Berg & Androphy told a New York federal judge on Thursday that a former Black legal assistant wasn’t held to a higher standard than her non-Black peers when the law firm chastised and ultimately fired her for inappropriate conduct, such as wearing sneakers and showing up late.
The firm and its Manhattan office managing partner Jenny Kim urged the court to toss Akima Gurley’s lawsuit alleging that she was wrongly fired a week after complaining to New York City’s civil rights regulator about her alleged mistreatment, saying that nothing in Gurley’s lawsuit demonstrates that the purported actions were motivated by race.
“Plaintiff was criticized for her failure to abide by office policies and her poor work performance, and she may have felt uncomfortable in her workplace because of those negative assessments,” Berg & Androphy said. “However, these criticisms are not inherently related to race, and the complaint fails to offer any specific facts linking these criticisms to her race.”
Gurley claimed in her November lawsuit that she was the only Black employee working at Berg & Androphy’s New York office from 2017 to 2019 and that she was paid less than her peers, assigned more manual labor and kept from sitting at the front desk when she wore her hair naturally. Gurley also alleged that her non-Black coworkers got away with the same infractions that she was reprimanded and eventually fired for, including wearing sneakers, submitting false expense reports and coming into work late.
But the law firm called Gurley’s claims “wild speculation,” saying race was never mentioned or alluded to in these reprimands and that the lawsuit offers no evidence that similarly situated workers received better pay or treatment.
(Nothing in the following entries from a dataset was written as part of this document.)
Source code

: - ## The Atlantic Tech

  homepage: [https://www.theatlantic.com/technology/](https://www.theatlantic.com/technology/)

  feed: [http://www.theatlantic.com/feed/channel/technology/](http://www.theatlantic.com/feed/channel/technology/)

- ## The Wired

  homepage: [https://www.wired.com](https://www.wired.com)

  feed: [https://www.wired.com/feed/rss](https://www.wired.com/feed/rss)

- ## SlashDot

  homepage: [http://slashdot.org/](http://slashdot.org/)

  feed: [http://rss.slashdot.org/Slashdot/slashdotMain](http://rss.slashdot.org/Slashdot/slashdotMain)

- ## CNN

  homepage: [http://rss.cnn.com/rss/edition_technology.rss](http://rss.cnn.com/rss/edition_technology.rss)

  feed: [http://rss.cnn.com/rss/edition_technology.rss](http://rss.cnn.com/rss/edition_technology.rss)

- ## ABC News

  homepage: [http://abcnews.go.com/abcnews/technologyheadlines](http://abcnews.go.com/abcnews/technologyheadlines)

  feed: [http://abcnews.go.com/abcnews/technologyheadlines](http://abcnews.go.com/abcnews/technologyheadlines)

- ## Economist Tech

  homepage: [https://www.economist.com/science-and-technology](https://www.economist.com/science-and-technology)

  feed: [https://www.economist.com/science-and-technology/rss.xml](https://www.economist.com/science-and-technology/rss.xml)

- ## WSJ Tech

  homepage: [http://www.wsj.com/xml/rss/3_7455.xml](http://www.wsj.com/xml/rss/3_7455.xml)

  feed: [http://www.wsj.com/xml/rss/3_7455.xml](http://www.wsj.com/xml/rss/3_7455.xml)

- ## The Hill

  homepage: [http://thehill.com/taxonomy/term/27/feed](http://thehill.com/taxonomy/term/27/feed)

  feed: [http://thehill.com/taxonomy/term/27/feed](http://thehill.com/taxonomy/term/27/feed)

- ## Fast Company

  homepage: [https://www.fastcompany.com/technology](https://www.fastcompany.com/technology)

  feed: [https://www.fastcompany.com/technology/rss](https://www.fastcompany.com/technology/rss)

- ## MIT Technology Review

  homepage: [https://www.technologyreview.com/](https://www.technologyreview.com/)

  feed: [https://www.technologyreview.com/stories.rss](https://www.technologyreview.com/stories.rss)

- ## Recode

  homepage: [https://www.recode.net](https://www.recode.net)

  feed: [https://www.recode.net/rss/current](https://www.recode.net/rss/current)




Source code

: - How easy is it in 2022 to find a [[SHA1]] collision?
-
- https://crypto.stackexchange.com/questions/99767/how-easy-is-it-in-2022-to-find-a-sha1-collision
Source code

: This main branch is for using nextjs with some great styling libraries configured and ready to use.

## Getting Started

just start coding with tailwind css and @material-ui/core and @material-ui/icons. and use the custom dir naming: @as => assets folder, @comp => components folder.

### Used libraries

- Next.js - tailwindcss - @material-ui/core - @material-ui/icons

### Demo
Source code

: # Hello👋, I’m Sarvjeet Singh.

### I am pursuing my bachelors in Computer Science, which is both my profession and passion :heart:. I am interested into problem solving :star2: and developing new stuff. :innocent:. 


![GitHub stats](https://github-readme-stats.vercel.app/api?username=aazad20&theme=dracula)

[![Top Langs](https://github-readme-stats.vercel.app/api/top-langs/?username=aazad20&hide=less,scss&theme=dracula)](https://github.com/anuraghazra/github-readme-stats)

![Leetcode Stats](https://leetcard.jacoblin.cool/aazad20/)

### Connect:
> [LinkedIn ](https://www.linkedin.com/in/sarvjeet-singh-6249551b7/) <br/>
Under U.S. Supreme Court and Second Circuit precedent, claims for racial discrimination require such evidence, Berg & Androphy said.
“Plaintiff admits that she was consistently late for work, but claims she was ‘disproportionately picked on’ about tardiness because, as she speculates, she is ‘African American,'” the firm said. “No specific facts are alleged even suggesting that the firm’s basic dress code, enforcement of reimbursement policies or requirement of punctuality were different for anyone else or driven by discriminatory intent.”
Berg & Androphy added that Gurley’s retaliation claims fail because there is no evidence that the firm was even aware of her discrimination complaint to New York City’s Commission on Human Rights when it fired her for her poor performance in March 2019. Her claims under New York State’s Equal Pay Act are also deficient, it said, because the statute was only amended to include racial discrimination months later, in October 2019.
Counsel for both Gurley and Berg & Androphy declined to comment on the motion Friday.
Berg & Androphy is represented in-house by Michael M. Fay, Chris L. Sprengle and David H. Berg.
Gurley is represented by Tiffany Ma of Young & Ma LLP and William Michael Brown of Brown Kwon & Lam LLP.
The case is Gurley v. David H. Berg & Associates, A Professional Corporation d/b/a Berg & Androphy et al., case number 1:20-cv-09998, in the U.S. District Court for the Southern District of New York.